Suddenly he felt deeply sorry for Fanta, because wasn’t it, if not his fault exactly, at least his doing, that the ambitious Fanta of the winged ankles no longer flew over the reddish muddy streets of Colobane, she who, though still poor, certainly, and held back by many constraints at home but, in spite of all, on her way at the lycée as a full-fledged French literature teacher, wasn’t it his doing, with his lovesick gaze, tanned features, fair hair (a lock of which always kept falling over his eyes), his fine words and serious manner, his promise of a comfortable, intellectual, altogether elevated and attractive way of life, wasn’t it his doing that she’d given up her neighborhood, her town, her homeland (so dry, red, and very hot) to end up unemployed (he should have known that she wouldn’t be allowed to teach French literature here, he ought to have made inquiries and found out what the deal was and what the consequences would be for her) out in a quiet provincial region, dragging her leaden feet through a house a little better, to be sure, than the one she’d left but that she’d refused to grace with a moment’s thought, effort, or scrutiny (she whom he’d seen so patiently, methodically sweeping the rundown two-room apartment with sea-green walls she shared in Colobane with an uncle, an aunt, and several cousins, so patiently, methodically!): if it wasn’t his fault, wasn’t it his doing, Rudy Descas’s, if she seemed trapped and lost in the icy mists of a perpetual, monotonous dream?
He, with his tanned face, the tremendously persuasive force of his wooing, his suave manners, and the unusual splendor attributed over there to his blondness, that particularly striking quality …
“Don’t you want to know why I’m calling?” he asked at last.
“Not really,” she said after a moment, her voice no longer imbued with the listless utter disillusionment that had moved him, but now with something that was almost the opposite, the controlled, metallic, perfect mastery of her French accent.
“I’d like you to tell me why we had an argument this morning. Listen, I don’t know what started that off, all that …”

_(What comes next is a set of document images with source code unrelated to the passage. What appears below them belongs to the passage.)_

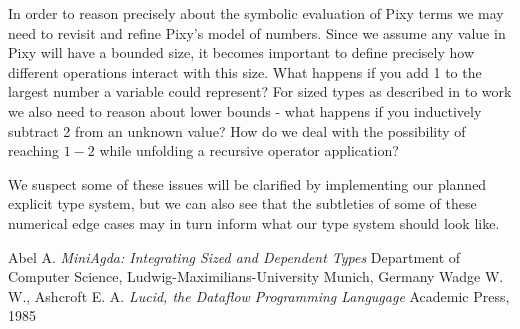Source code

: \documentclass{scrartcl}
\begin{document}
    In order to reason precisely about the symbolic evaluation of Pixy terms we may need to revisit and refine Pixy's model of numbers. Since we assume any value in Pixy will have a bounded size, it becomes important to define precisely how different operations interact with this size. What happens if you add 1 to the largest number a variable could represent? For sized types as described in \cite{abel} to work we also need to reason about lower bounds - what happens if you inductively subtract 2 from an unknown value? How do we deal with the possibility of reaching $1-2$ while unfolding a recursive operator application?
    
    We suspect some of these issues will be clarified by implementing our planned explicit type system, but we can also see that the subtleties of some of these numerical edge cases may in turn inform what our type system should look like.
    
    \begin{thebibliography}{9}
        Abel A.
        \textit{MiniAgda: Integrating Sized and Dependent Types}
        Department of Computer Science,
        Ludwig-Maximilians-University Munich, Germany
        Wadge W. W.,
        Ashcroft E. A.
        \textit{Lucid, the Dataflow Programming Langugage}
        Academic Press, 1985
    \end{thebibliography}
    
\end{document}
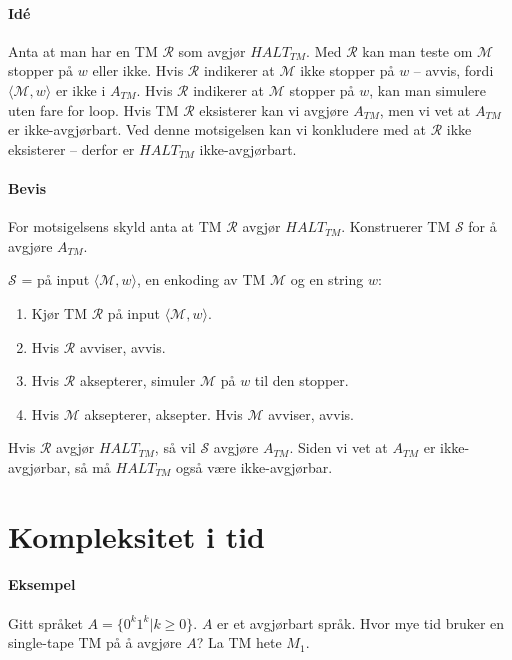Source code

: \documentclass[11pt,a4paper]{article}
\begin{document}
\paragraph{Idé} Anta at man har en TM $\mathcal{R}$ som avgjør $HALT_{TM}$. Med $\mathcal{R}$ kan man teste om $\mathcal{M}$ stopper på $w$ eller ikke. Hvis $\mathcal{R}$ indikerer at $\mathcal{M}$ ikke stopper på $w$ -- avvis, fordi $\langle \mathcal{M}, w \rangle$ er ikke i $A_{TM}$. Hvis $\mathcal{R}$ indikerer at $\mathcal{M}$ stopper på $w$, kan man simulere uten fare for loop. Hvis TM $\mathcal{R}$ eksisterer kan vi avgjøre $A_{TM}$, men vi vet at $A_{TM}$ er ikke-avgjørbart. Ved denne motsigelsen kan vi konkludere med at $\mathcal{R}$ ikke eksisterer -- derfor er $HALT_{TM}$ ikke-avgjørbart.

\paragraph{Bevis} For motsigelsens skyld anta at TM $\mathcal{R}$ avgjør $HALT_{TM}$. Konstruerer TM $\mathcal{S}$ for å avgjøre $A_{TM}$.

$\mathcal{S}$ = på input $\langle \mathcal{M}, w \rangle$, en enkoding av TM $\mathcal{M}$ og en string $w$:
\begin{enumerate}
\item{Kjør TM $\mathcal{R}$ på input $\langle \mathcal{M}, w \rangle$}.
\item{Hvis $\mathcal{R}$ avviser, avvis.}
\item{Hvis $\mathcal{R}$ aksepterer, simuler $\mathcal{M}$ på $w$ til den stopper.}
\item{Hvis $\mathcal{M}$ aksepterer, aksepter. Hvis $\mathcal{M}$ avviser, avvis.}
\end{enumerate}

Hvis $\mathcal{R}$ avgjør $HALT_{TM}$, så vil $\mathcal{S}$ avgjøre $A_{TM}$. Siden vi vet at $A_{TM}$ er ikke-avgjørbar, så må $HALT_{TM}$ også være ikke-avgjørbar.


\section{Kompleksitet i tid}
\paragraph{Eksempel} Gitt språket $A = \{0^k1^k | k \geq 0\}$.
$A$ er et avgjørbart språk. Hvor mye tid bruker en single-tape TM på å avgjøre $A$? La TM hete $M_1$.
\end{document}
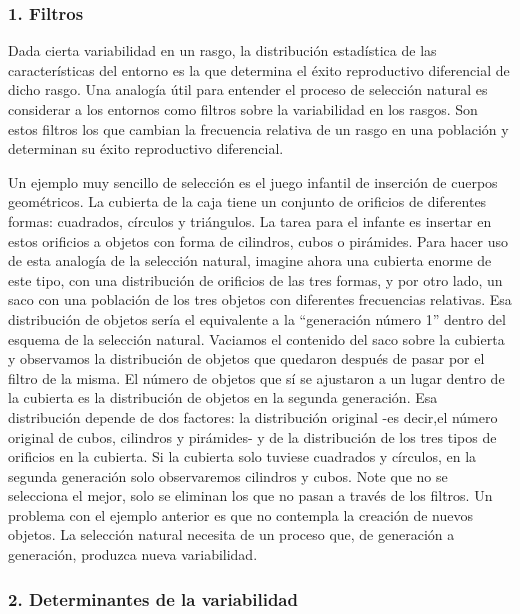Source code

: \documentclass[
  a4paper,
  DIV=11,
  numbers=noendperiod]{scrreprt}
\begin{document}
\subsubsection{1. Filtros}\label{filtros}

Dada cierta variabilidad en un rasgo, la distribución estadística de las
características del entorno es la que determina el éxito reproductivo
diferencial de dicho rasgo. Una analogía útil para entender el proceso
de selección natural es considerar a los entornos como filtros sobre la
variabilidad en los rasgos. Son estos filtros los que cambian la
frecuencia relativa de un rasgo en una población y determinan su éxito
reproductivo diferencial.

Un ejemplo muy sencillo de selección es el juego infantil de inserción
de cuerpos geométricos. La cubierta de la caja tiene un conjunto de
orificios de diferentes formas: cuadrados, círculos y triángulos. La
tarea para el infante es insertar en estos orificios a objetos con forma
de cilindros, cubos o pirámides. Para hacer uso de esta analogía de la
selección natural, imagine ahora una cubierta enorme de este tipo, con
una distribución de orificios de las tres formas, y por otro lado, un
saco con una población de los tres objetos con diferentes frecuencias
relativas. Esa distribución de objetos sería el equivalente a la
``generación número 1'' dentro del esquema de la selección natural.
Vaciamos el contenido del saco sobre la cubierta y observamos la
distribución de objetos que quedaron después de pasar por el filtro de
la misma. El número de objetos que sí se ajustaron a un lugar dentro de
la cubierta es la distribución de objetos en la segunda generación. Esa
distribución depende de dos factores: la distribución original -es
decir,el número original de cubos, cilindros y pirámides- y de la
distribución de los tres tipos de orificios en la cubierta. Si la
cubierta solo tuviese cuadrados y círculos, en la segunda generación
solo observaremos cilindros y cubos. Note que no se selecciona el mejor,
solo se eliminan los que no pasan a través de los filtros. Un problema
con el ejemplo anterior es que no contempla la creación de nuevos
objetos. La selección natural necesita de un proceso que, de generación
a generación, produzca nueva variabilidad.

\subsubsection{2. Determinantes de la
variabilidad}\label{determinantes-de-la-variabilidad}
\end{document}
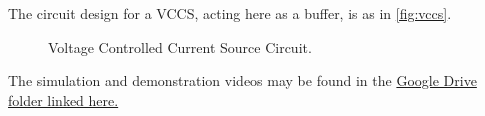 \label{sec:vccs}

\begin{arabicparts}
    \questionpart The circuit design for a VCCS, acting here as a buffer, is as in
                    \autoref{fig:vccs}.\\

    \begin{figure}[ht]
        \centering
        \scalebox{0.6}{}
        \caption{Voltage Controlled Current Source Circuit.}
        \label{fig:vccs}
    \end{figure}

    \questionpart The simulation and demonstration videos may be found in the 
                    \href{https://drive.google.com/drive/folders/1oetbbPwgUUYHVBNe5_pIktCHrrqsNl7a?usp=sharing}
                    {Google Drive folder linked here.}
\end{arabicparts}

That particularly striking quality of his, he recalled in the ensuing silence, a weakly panting silence that sounded as if he were phoning a far-off country with rudimentary communications, his words needing all these slow seconds to arrive, though it was only the echo of Fanta’s anxious breathing as she pondered the best way of answering his question so as to safeguard he knew not what — he dared not imagine — future interests she might have (a bubble of anger suddenly exploded in his head: what possible future could she envisage that didn’t include him?), yes, he recalled, as he let his eyes wander over the green vines with their tiny bright green grapes, over the green oaks beyond them that the property’s new owners, those Americans or Australians (who fascinated and upset Mummy because she believed the vineyard should have stayed in French hands), had pruned so savagely until the trees looked humiliated, punished for daring to let their shiny, unfading foliage grow so dense as to partially conceal the once grayish, now blond and fresh stonework of what was, after all, only a large house, though of the kind on which people in these parts bestowed the respectful name of “chateau,” yes, that particularly striking impression that his own blondness, his own freshness, made over there …
“I don’t know,” Fanta said in a low, cold voice.
But he was convinced that she was only answering in the least compromising manner possible, and that to minimize the chance of committing herself to anything involving him in any way, be it by the merest exchange of words, had become the sole criterion of her frankness.